Transcribe the records below from the first line to the line that includes "- 1.Machine Learning", inclusive, and omit the pictures.

** SUPPLIED DATA follows **

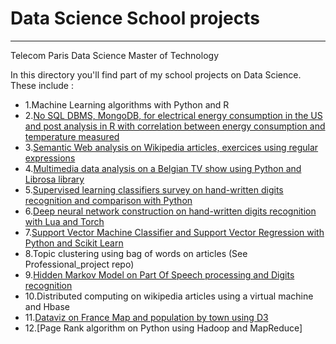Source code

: # Data Science School projects
-----------------
Telecom Paris Data Science Master of Technology

In this directory you'll find part of my school projects on Data Science. These include :
- 1.Machine Learning algorithms with Python and R
- 2.[No SQL DBMS, MongoDB, for electrical energy consumption in the US and post analysis in R with correlation between energy consumption and temperature measured](/No_SQL_MongoDB_R.md) 
- 3.[Semantic Web analysis on Wikipedia articles, exercices using regular expressions](/Semantic_analysis.md) 
- 4.[Multimedia data analysis on a Belgian TV show using Python and Librosa library](/CES2016_TP_multimédia_SDGDASMMFv2.ipynb)
- 5.[Supervised learning classifiers survey on hand-written digits recognition and comparison with Python](/TP_evaluationclassif_MMF.ipynb)
- 6.[Deep neural network construction on hand-written digits recognition with Lua and Torch](/train_mnist.lua)
- 7.[Support Vector Machine Classifier and Support Vector Regression with Python and Scikit Learn](/TP_SVM_MMF.ipynb)
- 8.Topic clustering using bag of words on articles  (See Professional_project repo)
- 9.[Hidden Markov Model on Part Of Speech processing and Digits recognition](/TP_HMM_MMF2.ipynb)
- 10.Distributed computing on wikipedia articles using a virtual machine and Hbase
- 11.[Dataviz on France Map and population by town using D3](/index.html)
- 12.[Page Rank algorithm on Python using Hadoop and MapReduce]
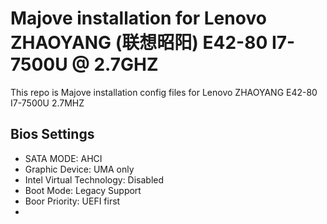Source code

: # Majove installation for Lenovo ZHAOYANG (联想昭阳) E42-80  I7-7500U @ 2.7GHZ
This repo is  Majove installation config files for Lenovo ZHAOYANG E42-80 I7-7500U 2.7MHZ

## Bios Settings
- SATA MODE: AHCI
- Graphic Device: UMA only
- Intel Virtual Technology: Disabled
- Boot Mode: Legacy Support
- Boor Priority: UEFI first
- 
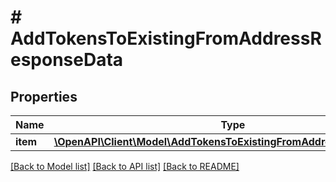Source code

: # # AddTokensToExistingFromAddressResponseData

## Properties

Name | Type | Description | Notes
------------ | ------------- | ------------- | -------------
**item** | [**\OpenAPI\Client\Model\AddTokensToExistingFromAddressResponseItem**](AddTokensToExistingFromAddressResponseItem.md) |  |

[[Back to Model list]](../../README.md#models) [[Back to API list]](../../README.md#endpoints) [[Back to README]](../../README.md)
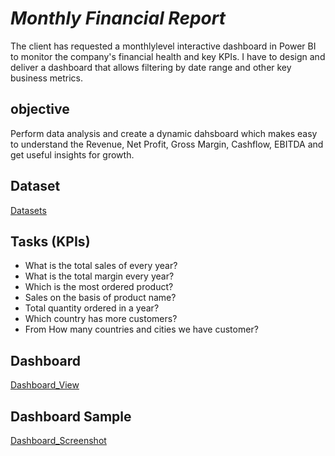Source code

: # *Monthly Financial Report* 

The client has requested a monthlylevel interactive dashboard in Power BI to monitor the company's financial health and key KPIs. I have to design and deliver a dashboard that allows filtering by date range and other key business metrics. 

## objective

Perform data analysis and create a dynamic dahsboard which makes easy to understand the Revenue, Net Profit, Gross Margin, Cashflow, EBITDA and get useful insights for growth.  

## Dataset

[Datasets]([[Dataset](https://github.com/Harshb2004/Monthly-Financial-Report/blob/master/Data%20Analyst%20-Case%20Study%20Data.xlsx)])

## Tasks (KPIs)
   - What is the total sales of every year?
   - What is the total margin every year?
   - Which is the most ordered product?
   - Sales on the basis of product name?
   - Total quantity ordered in a year?
   - Which country has more customers?
   - From How many countries and cities we have customer?

## Dashboard
[Dashboard_View](https://github.com/Harshb2004/BizInsights360/blob/master/Dashboard%20data.pbix)

## Dashboard Sample

[Dashboard_Screenshot](https://github.com/Harshb2004/BizInsights360/blob/master/Dashboard%20Scrsht.jpg)



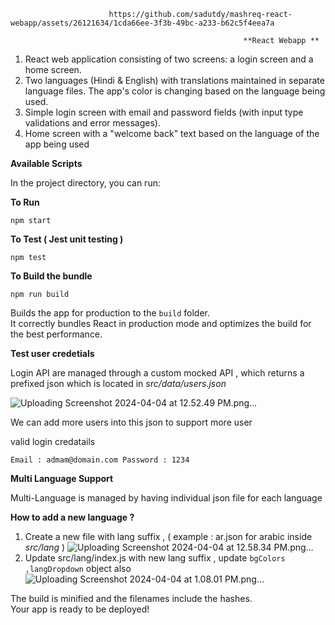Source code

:                   

                          https://github.com/sadutdy/mashreq-react-webapp/assets/26121634/1cda66ee-3f3b-49bc-a233-b62c5f4eea7a

                                                        **React Webapp **

1) React web application consisting of two screens: a login screen and a home screen.
2) Two languages (Hindi & English) with translations maintained in separate language files. The app's color is changing based on the language being used.
3) Simple login screen with email and password fields (with input type validations and error messages).
4) Home screen with a "welcome back" text based on the language of the app being used


**Available Scripts**

In the project directory, you can run:

**To Run**

``npm start``

**To Test ( Jest unit testing )**

``npm test``

**To Build the bundle**

``npm run build``

Builds the app for production to the `build` folder.\
It correctly bundles React in production mode and optimizes the build for the best performance.


**Test user credetials**

Login API are managed through a custom mocked API , which returns a prefixed json which is located in _src/data/users.json_

 ![Uploading Screenshot 2024-04-04 at 12.52.49 PM.png…]()

We can add more users into this json to support more user

valid login credatails 

``
Email : admam@domain.com
Password : 1234
``

**Multi Language Support**

Multi-Language is managed by having individual json file for each language 

**How to add a new language ?**

1) Create a new file with lang suffix , ( example : ar.json for arabic inside _src/lang_ )
  ![Uploading Screenshot 2024-04-04 at 12.58.34 PM.png…]()
2) Update src/lang/index.js with new lang suffix , update ``bgColors ,langDropdown``  object also
  ![Uploading Screenshot 2024-04-04 at 1.08.01 PM.png…]()



   




















The build is minified and the filenames include the hashes.\
Your app is ready to be deployed!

** End of SUPPLIED DATA **

▸ RESULT OF THIS EXERCISE:
Source code

: # Data Science School projects
-----------------
Telecom Paris Data Science Master of Technology

In this directory you'll find part of my school projects on Data Science. These include :
- 1.Machine Learning algorithms with Python and R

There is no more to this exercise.